» RECORDS SUPPLIED:
::::::

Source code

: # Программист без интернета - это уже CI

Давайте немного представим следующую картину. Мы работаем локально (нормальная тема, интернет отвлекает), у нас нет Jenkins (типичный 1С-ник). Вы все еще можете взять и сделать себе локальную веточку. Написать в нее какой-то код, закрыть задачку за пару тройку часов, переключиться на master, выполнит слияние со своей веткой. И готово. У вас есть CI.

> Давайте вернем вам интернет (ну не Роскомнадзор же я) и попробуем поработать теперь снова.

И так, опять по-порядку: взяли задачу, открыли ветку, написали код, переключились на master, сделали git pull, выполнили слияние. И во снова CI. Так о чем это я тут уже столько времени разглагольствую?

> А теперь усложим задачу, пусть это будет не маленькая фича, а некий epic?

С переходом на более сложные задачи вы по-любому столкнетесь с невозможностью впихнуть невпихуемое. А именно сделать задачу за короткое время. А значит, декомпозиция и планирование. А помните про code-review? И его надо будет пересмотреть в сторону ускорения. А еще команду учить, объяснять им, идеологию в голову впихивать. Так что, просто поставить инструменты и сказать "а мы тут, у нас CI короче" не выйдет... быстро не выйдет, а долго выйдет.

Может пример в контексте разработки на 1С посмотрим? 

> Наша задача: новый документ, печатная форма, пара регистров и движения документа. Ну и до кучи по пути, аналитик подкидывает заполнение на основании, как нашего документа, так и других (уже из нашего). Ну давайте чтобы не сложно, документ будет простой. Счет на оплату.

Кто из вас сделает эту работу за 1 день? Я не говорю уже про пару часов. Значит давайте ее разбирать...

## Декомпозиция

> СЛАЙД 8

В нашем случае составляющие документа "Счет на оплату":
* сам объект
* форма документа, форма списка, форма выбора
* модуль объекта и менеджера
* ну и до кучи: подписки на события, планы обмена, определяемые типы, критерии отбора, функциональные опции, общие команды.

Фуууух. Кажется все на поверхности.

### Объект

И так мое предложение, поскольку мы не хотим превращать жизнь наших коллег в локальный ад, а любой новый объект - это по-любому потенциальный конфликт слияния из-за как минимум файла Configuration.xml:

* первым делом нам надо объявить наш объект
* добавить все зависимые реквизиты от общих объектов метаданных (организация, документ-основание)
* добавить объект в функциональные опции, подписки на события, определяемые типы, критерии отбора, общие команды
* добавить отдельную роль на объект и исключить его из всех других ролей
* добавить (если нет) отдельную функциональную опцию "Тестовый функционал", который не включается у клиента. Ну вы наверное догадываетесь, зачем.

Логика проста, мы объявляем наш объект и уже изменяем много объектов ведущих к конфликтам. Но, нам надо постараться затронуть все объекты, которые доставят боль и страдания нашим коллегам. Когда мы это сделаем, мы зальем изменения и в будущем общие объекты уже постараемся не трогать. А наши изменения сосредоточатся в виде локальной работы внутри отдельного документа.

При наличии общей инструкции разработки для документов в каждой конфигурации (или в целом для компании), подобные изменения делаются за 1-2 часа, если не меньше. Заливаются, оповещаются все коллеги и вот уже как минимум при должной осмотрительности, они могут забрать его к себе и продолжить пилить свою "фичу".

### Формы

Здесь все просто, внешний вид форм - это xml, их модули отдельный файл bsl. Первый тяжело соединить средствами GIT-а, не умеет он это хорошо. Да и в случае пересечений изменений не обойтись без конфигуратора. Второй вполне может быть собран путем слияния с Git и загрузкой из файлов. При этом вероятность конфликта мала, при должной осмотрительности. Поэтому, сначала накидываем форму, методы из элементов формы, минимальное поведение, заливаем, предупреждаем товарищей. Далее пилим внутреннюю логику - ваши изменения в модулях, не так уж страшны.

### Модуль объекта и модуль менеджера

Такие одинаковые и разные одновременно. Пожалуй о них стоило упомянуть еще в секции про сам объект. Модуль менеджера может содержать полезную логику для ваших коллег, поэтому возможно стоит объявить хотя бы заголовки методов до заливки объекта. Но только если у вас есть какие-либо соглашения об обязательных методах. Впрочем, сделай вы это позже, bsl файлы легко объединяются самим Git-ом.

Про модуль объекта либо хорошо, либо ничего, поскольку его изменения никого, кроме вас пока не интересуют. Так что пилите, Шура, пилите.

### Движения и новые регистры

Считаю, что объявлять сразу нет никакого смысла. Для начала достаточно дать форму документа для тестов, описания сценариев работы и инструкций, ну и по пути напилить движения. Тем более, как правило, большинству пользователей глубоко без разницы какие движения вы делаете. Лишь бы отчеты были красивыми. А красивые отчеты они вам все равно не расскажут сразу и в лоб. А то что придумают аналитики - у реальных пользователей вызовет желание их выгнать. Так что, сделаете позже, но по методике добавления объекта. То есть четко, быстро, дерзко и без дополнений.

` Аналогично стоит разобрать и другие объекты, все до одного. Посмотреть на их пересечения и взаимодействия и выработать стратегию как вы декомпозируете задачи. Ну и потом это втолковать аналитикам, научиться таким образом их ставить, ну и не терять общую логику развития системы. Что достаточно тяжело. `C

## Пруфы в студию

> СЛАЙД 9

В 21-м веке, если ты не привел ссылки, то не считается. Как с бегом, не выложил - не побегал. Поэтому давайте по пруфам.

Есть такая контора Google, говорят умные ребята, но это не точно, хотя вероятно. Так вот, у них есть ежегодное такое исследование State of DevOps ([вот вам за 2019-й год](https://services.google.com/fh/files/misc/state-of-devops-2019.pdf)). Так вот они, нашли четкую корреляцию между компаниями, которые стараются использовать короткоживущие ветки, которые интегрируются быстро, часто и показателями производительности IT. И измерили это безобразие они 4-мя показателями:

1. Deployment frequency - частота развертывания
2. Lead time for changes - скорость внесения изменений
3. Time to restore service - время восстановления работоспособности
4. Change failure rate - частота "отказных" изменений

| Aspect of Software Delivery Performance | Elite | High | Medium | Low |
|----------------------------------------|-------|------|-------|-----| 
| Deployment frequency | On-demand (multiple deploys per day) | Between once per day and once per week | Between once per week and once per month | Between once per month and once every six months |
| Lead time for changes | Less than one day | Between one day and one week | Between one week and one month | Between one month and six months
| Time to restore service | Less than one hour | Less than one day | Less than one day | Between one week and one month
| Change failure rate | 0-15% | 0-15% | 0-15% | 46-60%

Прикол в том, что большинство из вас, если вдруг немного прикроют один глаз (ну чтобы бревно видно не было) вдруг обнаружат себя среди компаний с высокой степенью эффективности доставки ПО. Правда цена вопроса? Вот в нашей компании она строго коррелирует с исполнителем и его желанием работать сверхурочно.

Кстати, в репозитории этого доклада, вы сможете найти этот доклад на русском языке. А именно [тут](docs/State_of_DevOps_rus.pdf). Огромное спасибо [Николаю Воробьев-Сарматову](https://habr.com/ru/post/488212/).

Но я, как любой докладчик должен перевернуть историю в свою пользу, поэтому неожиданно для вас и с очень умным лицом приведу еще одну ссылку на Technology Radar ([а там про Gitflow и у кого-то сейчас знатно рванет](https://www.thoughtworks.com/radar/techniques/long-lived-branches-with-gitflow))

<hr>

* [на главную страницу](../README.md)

::::::

Transcribe every entry in the listing, word for word.

Source code

: # Программист без интернета - это уже CI

Давайте немного представим следующую картину. Мы работаем локально (нормальная тема, интернет отвлекает), у нас нет Jenkins (типичный 1С-ник). Вы все еще можете взять и сделать себе локальную веточку. Написать в нее какой-то код, закрыть задачку за пару тройку часов, переключиться на master, выполнит слияние со своей веткой. И готово. У вас есть CI.

> Давайте вернем вам интернет (ну не Роскомнадзор же я) и попробуем поработать теперь снова.

И так, опять по-порядку: взяли задачу, открыли ветку, написали код, переключились на master, сделали git pull, выполнили слияние. И во снова CI. Так о чем это я тут уже столько времени разглагольствую?

> А теперь усложим задачу, пусть это будет не маленькая фича, а некий epic?

С переходом на более сложные задачи вы по-любому столкнетесь с невозможностью впихнуть невпихуемое. А именно сделать задачу за короткое время. А значит, декомпозиция и планирование. А помните про code-review? И его надо будет пересмотреть в сторону ускорения. А еще команду учить, объяснять им, идеологию в голову впихивать. Так что, просто поставить инструменты и сказать "а мы тут, у нас CI короче" не выйдет... быстро не выйдет, а долго выйдет.

Может пример в контексте разработки на 1С посмотрим? 

> Наша задача: новый документ, печатная форма, пара регистров и движения документа. Ну и до кучи по пути, аналитик подкидывает заполнение на основании, как нашего документа, так и других (уже из нашего). Ну давайте чтобы не сложно, документ будет простой. Счет на оплату.

Кто из вас сделает эту работу за 1 день? Я не говорю уже про пару часов. Значит давайте ее разбирать...

## Декомпозиция

> СЛАЙД 8

В нашем случае составляющие документа "Счет на оплату":
* сам объект
* форма документа, форма списка, форма выбора
* модуль объекта и менеджера
* ну и до кучи: подписки на события, планы обмена, определяемые типы, критерии отбора, функциональные опции, общие команды.

Фуууух. Кажется все на поверхности.

### Объект

И так мое предложение, поскольку мы не хотим превращать жизнь наших коллег в локальный ад, а любой новый объект - это по-любому потенциальный конфликт слияния из-за как минимум файла Configuration.xml:

* первым делом нам надо объявить наш объект
* добавить все зависимые реквизиты от общих объектов метаданных (организация, документ-основание)
* добавить объект в функциональные опции, подписки на события, определяемые типы, критерии отбора, общие команды
* добавить отдельную роль на объект и исключить его из всех других ролей
* добавить (если нет) отдельную функциональную опцию "Тестовый функционал", который не включается у клиента. Ну вы наверное догадываетесь, зачем.

Логика проста, мы объявляем наш объект и уже изменяем много объектов ведущих к конфликтам. Но, нам надо постараться затронуть все объекты, которые доставят боль и страдания нашим коллегам. Когда мы это сделаем, мы зальем изменения и в будущем общие объекты уже постараемся не трогать. А наши изменения сосредоточатся в виде локальной работы внутри отдельного документа.

При наличии общей инструкции разработки для документов в каждой конфигурации (или в целом для компании), подобные изменения делаются за 1-2 часа, если не меньше. Заливаются, оповещаются все коллеги и вот уже как минимум при должной осмотрительности, они могут забрать его к себе и продолжить пилить свою "фичу".

### Формы

Здесь все просто, внешний вид форм - это xml, их модули отдельный файл bsl. Первый тяжело соединить средствами GIT-а, не умеет он это хорошо. Да и в случае пересечений изменений не обойтись без конфигуратора. Второй вполне может быть собран путем слияния с Git и загрузкой из файлов. При этом вероятность конфликта мала, при должной осмотрительности. Поэтому, сначала накидываем форму, методы из элементов формы, минимальное поведение, заливаем, предупреждаем товарищей. Далее пилим внутреннюю логику - ваши изменения в модулях, не так уж страшны.

### Модуль объекта и модуль менеджера

Такие одинаковые и разные одновременно. Пожалуй о них стоило упомянуть еще в секции про сам объект. Модуль менеджера может содержать полезную логику для ваших коллег, поэтому возможно стоит объявить хотя бы заголовки методов до заливки объекта. Но только если у вас есть какие-либо соглашения об обязательных методах. Впрочем, сделай вы это позже, bsl файлы легко объединяются самим Git-ом.

Про модуль объекта либо хорошо, либо ничего, поскольку его изменения никого, кроме вас пока не интересуют. Так что пилите, Шура, пилите.

### Движения и новые регистры

Считаю, что объявлять сразу нет никакого смысла. Для начала достаточно дать форму документа для тестов, описания сценариев работы и инструкций, ну и по пути напилить движения. Тем более, как правило, большинству пользователей глубоко без разницы какие движения вы делаете. Лишь бы отчеты были красивыми. А красивые отчеты они вам все равно не расскажут сразу и в лоб. А то что придумают аналитики - у реальных пользователей вызовет желание их выгнать. Так что, сделаете позже, но по методике добавления объекта. То есть четко, быстро, дерзко и без дополнений.

` Аналогично стоит разобрать и другие объекты, все до одного. Посмотреть на их пересечения и взаимодействия и выработать стратегию как вы декомпозируете задачи. Ну и потом это втолковать аналитикам, научиться таким образом их ставить, ну и не терять общую логику развития системы. Что достаточно тяжело. `C

## Пруфы в студию

> СЛАЙД 9

В 21-м веке, если ты не привел ссылки, то не считается. Как с бегом, не выложил - не побегал. Поэтому давайте по пруфам.

Есть такая контора Google, говорят умные ребята, но это не точно, хотя вероятно. Так вот, у них есть ежегодное такое исследование State of DevOps ([вот вам за 2019-й год](https://services.google.com/fh/files/misc/state-of-devops-2019.pdf)). Так вот они, нашли четкую корреляцию между компаниями, которые стараются использовать короткоживущие ветки, которые интегрируются быстро, часто и показателями производительности IT. И измерили это безобразие они 4-мя показателями:

1. Deployment frequency - частота развертывания
2. Lead time for changes - скорость внесения изменений
3. Time to restore service - время восстановления работоспособности
4. Change failure rate - частота "отказных" изменений

| Aspect of Software Delivery Performance | Elite | High | Medium | Low |
|----------------------------------------|-------|------|-------|-----| 
| Deployment frequency | On-demand (multiple deploys per day) | Between once per day and once per week | Between once per week and once per month | Between once per month and once every six months |
| Lead time for changes | Less than one day | Between one day and one week | Between one week and one month | Between one month and six months
| Time to restore service | Less than one hour | Less than one day | Less than one day | Between one week and one month
| Change failure rate | 0-15% | 0-15% | 0-15% | 46-60%

Прикол в том, что большинство из вас, если вдруг немного прикроют один глаз (ну чтобы бревно видно не было) вдруг обнаружат себя среди компаний с высокой степенью эффективности доставки ПО. Правда цена вопроса? Вот в нашей компании она строго коррелирует с исполнителем и его желанием работать сверхурочно.

Кстати, в репозитории этого доклада, вы сможете найти этот доклад на русском языке. А именно [тут](docs/State_of_DevOps_rus.pdf). Огромное спасибо [Николаю Воробьев-Сарматову](https://habr.com/ru/post/488212/).

Но я, как любой докладчик должен перевернуть историю в свою пользу, поэтому неожиданно для вас и с очень умным лицом приведу еще одну ссылку на Technology Radar ([а там про Gitflow и у кого-то сейчас знатно рванет](https://www.thoughtworks.com/radar/techniques/long-lived-branches-with-gitflow))

<hr>

* [на главную страницу](../README.md)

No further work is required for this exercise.